==== Supplied records ====

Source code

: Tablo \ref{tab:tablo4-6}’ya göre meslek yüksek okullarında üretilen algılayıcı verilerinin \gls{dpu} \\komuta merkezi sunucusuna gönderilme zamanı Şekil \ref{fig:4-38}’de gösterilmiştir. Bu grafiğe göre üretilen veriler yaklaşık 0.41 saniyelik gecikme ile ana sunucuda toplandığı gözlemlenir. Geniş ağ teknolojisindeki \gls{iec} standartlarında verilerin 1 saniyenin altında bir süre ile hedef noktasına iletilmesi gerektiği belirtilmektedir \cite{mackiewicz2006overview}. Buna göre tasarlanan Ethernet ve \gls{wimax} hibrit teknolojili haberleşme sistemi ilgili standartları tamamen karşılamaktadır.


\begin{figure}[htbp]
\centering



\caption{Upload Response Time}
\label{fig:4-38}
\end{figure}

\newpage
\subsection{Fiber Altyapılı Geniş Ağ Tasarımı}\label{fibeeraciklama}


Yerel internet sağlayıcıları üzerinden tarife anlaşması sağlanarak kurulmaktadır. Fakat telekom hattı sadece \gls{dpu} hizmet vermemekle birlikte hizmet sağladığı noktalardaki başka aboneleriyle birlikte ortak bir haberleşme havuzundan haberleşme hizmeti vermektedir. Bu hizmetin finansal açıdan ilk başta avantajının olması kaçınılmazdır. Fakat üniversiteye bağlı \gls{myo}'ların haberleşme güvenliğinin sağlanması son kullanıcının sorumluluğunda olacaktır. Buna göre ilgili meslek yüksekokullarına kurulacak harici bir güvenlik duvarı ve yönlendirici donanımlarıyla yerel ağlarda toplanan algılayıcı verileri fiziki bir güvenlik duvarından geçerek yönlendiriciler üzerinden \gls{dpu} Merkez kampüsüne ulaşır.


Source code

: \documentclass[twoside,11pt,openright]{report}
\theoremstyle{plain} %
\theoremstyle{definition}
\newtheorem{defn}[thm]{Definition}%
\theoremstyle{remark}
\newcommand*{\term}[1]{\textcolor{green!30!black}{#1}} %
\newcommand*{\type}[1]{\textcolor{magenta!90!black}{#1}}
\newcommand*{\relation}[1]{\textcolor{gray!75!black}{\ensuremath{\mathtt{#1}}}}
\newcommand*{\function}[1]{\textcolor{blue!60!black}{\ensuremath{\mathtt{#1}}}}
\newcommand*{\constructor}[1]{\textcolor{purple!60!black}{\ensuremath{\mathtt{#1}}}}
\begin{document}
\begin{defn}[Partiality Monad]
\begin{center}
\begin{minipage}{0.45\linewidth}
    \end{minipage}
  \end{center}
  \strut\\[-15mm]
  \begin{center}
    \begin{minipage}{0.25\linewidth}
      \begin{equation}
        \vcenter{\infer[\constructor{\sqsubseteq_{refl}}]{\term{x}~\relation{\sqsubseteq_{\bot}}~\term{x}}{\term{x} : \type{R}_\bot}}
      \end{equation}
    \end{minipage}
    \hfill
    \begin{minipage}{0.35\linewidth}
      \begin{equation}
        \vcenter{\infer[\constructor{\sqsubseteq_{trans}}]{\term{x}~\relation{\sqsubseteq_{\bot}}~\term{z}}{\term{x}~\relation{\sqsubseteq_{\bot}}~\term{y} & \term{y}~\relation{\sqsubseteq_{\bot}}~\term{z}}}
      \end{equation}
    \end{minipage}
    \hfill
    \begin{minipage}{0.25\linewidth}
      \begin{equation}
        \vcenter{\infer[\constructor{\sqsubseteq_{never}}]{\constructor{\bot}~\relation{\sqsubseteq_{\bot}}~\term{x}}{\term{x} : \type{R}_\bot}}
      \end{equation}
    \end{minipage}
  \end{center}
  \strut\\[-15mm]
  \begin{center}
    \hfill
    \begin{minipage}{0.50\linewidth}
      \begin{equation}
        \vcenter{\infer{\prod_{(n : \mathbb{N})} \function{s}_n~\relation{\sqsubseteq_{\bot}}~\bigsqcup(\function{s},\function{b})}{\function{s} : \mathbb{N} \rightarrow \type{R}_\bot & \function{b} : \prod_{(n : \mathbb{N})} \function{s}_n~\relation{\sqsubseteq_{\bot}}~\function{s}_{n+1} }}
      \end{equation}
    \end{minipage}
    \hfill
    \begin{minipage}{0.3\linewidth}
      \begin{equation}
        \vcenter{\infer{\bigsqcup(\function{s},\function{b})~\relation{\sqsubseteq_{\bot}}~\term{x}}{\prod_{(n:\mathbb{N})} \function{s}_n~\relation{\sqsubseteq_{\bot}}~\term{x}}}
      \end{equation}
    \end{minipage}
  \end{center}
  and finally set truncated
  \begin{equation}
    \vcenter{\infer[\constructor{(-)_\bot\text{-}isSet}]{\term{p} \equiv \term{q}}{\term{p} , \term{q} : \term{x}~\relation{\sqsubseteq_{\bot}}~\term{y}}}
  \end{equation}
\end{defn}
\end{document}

====

_Problem_
What is needed is every line of the records that contains the word "label".

_Output for this exercise_
\label{fig:4-38}
\subsection{Fiber Altyapılı Geniş Ağ Tasarımı}\label{fibeeraciklama}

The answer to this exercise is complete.